▸ **Record set**:
* * *
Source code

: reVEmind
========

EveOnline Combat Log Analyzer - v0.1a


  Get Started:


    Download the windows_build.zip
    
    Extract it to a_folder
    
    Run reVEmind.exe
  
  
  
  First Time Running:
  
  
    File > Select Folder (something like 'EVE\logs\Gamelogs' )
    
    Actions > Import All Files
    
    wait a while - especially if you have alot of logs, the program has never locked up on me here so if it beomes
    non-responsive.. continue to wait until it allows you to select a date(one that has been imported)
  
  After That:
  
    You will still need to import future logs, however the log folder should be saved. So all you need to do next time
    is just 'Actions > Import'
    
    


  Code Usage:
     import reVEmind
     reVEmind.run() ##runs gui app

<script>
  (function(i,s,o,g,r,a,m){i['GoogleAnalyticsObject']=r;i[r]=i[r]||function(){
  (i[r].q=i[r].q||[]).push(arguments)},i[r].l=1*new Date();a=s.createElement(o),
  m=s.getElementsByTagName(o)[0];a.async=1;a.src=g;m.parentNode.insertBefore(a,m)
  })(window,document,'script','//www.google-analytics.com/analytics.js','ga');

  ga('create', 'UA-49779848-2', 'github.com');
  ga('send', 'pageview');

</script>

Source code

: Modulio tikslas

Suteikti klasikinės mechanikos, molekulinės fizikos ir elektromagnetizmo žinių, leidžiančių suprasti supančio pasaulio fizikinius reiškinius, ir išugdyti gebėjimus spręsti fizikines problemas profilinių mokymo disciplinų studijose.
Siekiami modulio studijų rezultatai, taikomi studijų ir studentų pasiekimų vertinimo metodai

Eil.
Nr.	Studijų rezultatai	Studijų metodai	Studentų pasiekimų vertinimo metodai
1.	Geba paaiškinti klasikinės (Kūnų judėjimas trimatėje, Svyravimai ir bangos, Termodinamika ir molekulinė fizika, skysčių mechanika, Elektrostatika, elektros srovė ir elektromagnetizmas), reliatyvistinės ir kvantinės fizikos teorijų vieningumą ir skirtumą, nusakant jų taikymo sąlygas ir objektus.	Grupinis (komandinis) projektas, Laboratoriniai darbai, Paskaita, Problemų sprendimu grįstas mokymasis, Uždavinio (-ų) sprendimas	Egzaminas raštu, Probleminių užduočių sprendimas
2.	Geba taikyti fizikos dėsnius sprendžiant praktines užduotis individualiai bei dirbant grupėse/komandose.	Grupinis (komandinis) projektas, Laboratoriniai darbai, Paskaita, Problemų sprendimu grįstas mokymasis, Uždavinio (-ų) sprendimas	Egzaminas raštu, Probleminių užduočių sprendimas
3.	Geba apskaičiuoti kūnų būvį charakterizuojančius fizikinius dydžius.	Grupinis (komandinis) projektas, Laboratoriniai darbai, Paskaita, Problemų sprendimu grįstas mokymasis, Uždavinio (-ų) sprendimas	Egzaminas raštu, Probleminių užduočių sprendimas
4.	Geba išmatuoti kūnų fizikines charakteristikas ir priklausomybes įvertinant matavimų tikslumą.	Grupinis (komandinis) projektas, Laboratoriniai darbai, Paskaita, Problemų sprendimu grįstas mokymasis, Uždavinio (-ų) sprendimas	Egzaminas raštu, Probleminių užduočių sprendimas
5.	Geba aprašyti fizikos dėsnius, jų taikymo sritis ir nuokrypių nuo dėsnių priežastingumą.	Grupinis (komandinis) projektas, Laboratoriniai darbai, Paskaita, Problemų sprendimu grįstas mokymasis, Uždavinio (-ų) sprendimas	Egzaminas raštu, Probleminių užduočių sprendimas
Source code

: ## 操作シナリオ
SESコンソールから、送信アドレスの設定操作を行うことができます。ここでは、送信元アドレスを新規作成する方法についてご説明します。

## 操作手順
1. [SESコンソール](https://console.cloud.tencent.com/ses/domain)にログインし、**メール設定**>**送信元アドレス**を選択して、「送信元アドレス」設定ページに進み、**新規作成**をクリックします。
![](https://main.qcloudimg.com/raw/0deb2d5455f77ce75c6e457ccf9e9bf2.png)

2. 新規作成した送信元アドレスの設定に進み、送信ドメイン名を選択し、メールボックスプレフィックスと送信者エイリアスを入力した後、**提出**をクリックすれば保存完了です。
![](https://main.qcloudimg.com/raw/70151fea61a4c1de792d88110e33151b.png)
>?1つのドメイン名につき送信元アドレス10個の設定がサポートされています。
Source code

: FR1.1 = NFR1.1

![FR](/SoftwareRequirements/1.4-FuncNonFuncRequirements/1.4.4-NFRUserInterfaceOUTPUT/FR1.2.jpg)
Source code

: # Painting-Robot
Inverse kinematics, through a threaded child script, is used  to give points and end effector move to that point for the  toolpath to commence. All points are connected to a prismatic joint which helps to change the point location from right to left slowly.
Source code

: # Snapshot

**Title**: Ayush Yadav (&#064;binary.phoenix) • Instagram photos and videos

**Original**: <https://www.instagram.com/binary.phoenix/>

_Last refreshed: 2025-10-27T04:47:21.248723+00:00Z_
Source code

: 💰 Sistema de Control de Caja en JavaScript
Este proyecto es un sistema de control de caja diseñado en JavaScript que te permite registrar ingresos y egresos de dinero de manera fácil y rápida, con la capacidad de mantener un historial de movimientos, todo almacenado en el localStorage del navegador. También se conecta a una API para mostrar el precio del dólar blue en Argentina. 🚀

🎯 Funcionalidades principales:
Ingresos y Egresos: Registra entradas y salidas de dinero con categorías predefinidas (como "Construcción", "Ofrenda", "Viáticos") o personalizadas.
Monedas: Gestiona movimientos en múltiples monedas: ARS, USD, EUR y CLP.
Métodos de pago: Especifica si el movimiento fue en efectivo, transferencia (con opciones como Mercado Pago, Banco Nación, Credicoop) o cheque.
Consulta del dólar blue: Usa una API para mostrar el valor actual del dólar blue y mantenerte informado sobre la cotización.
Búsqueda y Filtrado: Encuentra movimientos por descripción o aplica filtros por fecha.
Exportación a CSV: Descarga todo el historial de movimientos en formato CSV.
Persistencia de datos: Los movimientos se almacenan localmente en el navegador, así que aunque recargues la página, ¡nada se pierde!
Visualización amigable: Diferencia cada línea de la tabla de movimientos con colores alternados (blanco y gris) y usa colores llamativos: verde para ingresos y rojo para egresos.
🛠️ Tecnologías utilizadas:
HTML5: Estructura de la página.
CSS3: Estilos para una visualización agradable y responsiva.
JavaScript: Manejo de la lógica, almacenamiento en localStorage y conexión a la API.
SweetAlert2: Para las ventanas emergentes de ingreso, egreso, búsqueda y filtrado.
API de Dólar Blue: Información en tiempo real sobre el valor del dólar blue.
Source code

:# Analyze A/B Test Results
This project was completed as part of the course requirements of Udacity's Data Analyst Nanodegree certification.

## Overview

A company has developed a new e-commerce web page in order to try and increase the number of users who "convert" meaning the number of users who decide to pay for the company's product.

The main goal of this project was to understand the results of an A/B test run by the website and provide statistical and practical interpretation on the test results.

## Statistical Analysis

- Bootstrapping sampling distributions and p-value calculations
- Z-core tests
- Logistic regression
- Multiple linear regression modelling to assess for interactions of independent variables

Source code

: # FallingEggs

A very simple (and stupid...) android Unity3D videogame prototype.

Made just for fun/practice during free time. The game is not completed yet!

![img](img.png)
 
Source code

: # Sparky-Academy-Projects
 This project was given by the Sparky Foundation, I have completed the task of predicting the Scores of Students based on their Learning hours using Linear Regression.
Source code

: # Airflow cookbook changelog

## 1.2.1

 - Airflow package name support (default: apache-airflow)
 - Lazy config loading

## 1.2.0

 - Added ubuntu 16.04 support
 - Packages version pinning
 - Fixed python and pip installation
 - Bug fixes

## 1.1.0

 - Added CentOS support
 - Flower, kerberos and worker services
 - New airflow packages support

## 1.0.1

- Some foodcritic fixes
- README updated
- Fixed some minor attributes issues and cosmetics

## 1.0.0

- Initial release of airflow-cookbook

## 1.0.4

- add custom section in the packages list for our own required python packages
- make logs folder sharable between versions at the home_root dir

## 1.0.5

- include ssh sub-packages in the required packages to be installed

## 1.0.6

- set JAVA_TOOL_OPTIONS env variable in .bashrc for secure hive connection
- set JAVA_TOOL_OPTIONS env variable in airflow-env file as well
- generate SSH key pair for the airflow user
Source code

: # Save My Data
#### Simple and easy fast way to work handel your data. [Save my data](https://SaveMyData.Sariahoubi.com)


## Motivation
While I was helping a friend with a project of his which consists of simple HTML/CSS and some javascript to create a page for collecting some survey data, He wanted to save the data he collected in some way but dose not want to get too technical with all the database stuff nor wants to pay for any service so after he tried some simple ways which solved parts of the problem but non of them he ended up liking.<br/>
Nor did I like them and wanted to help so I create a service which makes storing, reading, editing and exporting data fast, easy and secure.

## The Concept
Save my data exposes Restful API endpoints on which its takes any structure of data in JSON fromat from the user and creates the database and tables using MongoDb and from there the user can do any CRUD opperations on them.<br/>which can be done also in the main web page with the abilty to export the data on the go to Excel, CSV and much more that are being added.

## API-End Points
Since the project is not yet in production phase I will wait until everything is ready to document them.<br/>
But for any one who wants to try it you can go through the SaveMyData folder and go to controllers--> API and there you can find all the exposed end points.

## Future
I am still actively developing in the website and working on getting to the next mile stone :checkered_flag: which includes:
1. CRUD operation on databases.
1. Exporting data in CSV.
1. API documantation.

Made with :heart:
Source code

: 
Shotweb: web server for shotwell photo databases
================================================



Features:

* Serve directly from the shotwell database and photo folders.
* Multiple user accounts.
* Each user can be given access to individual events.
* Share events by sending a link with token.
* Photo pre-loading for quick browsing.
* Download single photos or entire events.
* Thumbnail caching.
* * *
Every line of the data that includes the word "mokymasis" should be copied.

1.	Geba paaiškinti klasikinės (Kūnų judėjimas trimatėje, Svyravimai ir bangos, Termodinamika ir molekulinė fizika, skysčių mechanika, Elektrostatika, elektros srovė ir elektromagnetizmas), reliatyvistinės ir kvantinės fizikos teorijų vieningumą ir skirtumą, nusakant jų taikymo sąlygas ir objektus.	Grupinis (komandinis) projektas, Laboratoriniai darbai, Paskaita, Problemų sprendimu grįstas mokymasis, Uždavinio (-ų) sprendimas	Egzaminas raštu, Probleminių užduočių sprendimas
2.	Geba taikyti fizikos dėsnius sprendžiant praktines užduotis individualiai bei dirbant grupėse/komandose.	Grupinis (komandinis) projektas, Laboratoriniai darbai, Paskaita, Problemų sprendimu grįstas mokymasis, Uždavinio (-ų) sprendimas	Egzaminas raštu, Probleminių užduočių sprendimas
3.	Geba apskaičiuoti kūnų būvį charakterizuojančius fizikinius dydžius.	Grupinis (komandinis) projektas, Laboratoriniai darbai, Paskaita, Problemų sprendimu grįstas mokymasis, Uždavinio (-ų) sprendimas	Egzaminas raštu, Probleminių užduočių sprendimas
4.	Geba išmatuoti kūnų fizikines charakteristikas ir priklausomybes įvertinant matavimų tikslumą.	Grupinis (komandinis) projektas, Laboratoriniai darbai, Paskaita, Problemų sprendimu grįstas mokymasis, Uždavinio (-ų) sprendimas	Egzaminas raštu, Probleminių užduočių sprendimas
5.	Geba aprašyti fizikos dėsnius, jų taikymo sritis ir nuokrypių nuo dėsnių priežastingumą.	Grupinis (komandinis) projektas, Laboratoriniai darbai, Paskaita, Problemų sprendimu grįstas mokymasis, Uždavinio (-ų) sprendimas	Egzaminas raštu, Probleminių užduočių sprendimas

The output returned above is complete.